··· DATA TO PROCESS ···
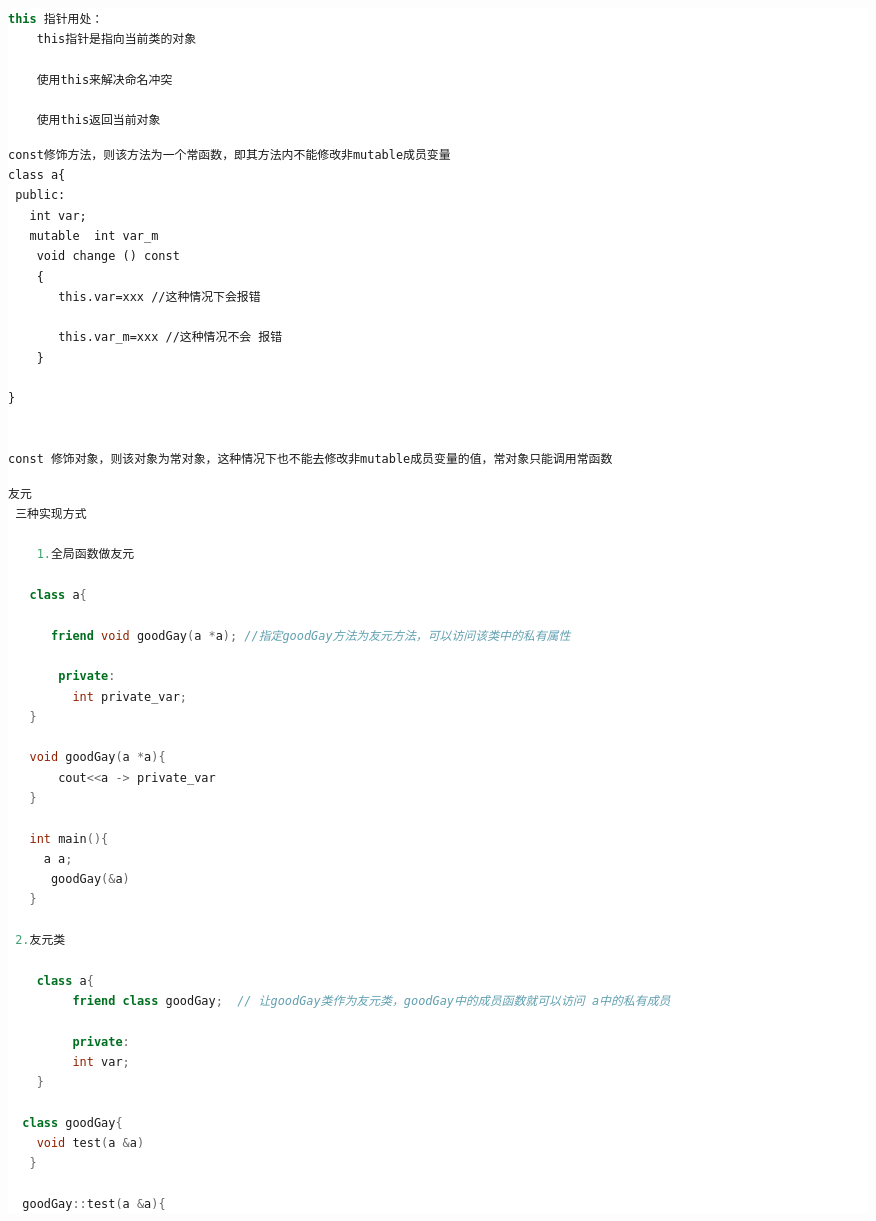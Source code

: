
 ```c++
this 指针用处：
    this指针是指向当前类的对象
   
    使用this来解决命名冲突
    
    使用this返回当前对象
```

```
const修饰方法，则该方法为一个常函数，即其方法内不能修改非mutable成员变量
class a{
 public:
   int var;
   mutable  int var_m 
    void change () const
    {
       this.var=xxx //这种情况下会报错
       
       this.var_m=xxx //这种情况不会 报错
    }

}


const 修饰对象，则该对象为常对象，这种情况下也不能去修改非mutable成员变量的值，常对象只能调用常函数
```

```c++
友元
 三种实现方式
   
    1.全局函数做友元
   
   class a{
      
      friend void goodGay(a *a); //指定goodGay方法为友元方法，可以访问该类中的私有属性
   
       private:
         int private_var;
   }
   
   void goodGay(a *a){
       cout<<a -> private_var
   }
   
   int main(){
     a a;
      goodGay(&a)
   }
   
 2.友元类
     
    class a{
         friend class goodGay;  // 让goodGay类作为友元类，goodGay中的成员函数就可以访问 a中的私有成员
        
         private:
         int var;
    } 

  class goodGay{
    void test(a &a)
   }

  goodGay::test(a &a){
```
···
* [YOUR ASSIGNMENT] Copy every entry word for word, but omit the pictures.

* [WRITTEN SOLUTION]
Source code

:
 ```c++
this 指针用处：
    this指针是指向当前类的对象
   
    使用this来解决命名冲突
    
    使用this返回当前对象
```

```
const修饰方法，则该方法为一个常函数，即其方法内不能修改非mutable成员变量
class a{
 public:
   int var;
   mutable  int var_m 
    void change () const
    {
       this.var=xxx //这种情况下会报错
       
       this.var_m=xxx //这种情况不会 报错
    }

}


const 修饰对象，则该对象为常对象，这种情况下也不能去修改非mutable成员变量的值，常对象只能调用常函数
```

```c++
友元
 三种实现方式
   
    1.全局函数做友元
   
   class a{
      
      friend void goodGay(a *a); //指定goodGay方法为友元方法，可以访问该类中的私有属性
   
       private:
         int private_var;
   }
   
   void goodGay(a *a){
       cout<<a -> private_var
   }
   
   int main(){
     a a;
      goodGay(&a)
   }
   
 2.友元类
     
    class a{
         friend class goodGay;  // 让goodGay类作为友元类，goodGay中的成员函数就可以访问 a中的私有成员
        
         private:
         int var;
    } 

  class goodGay{
    void test(a &a)
   }

  goodGay::test(a &a){
```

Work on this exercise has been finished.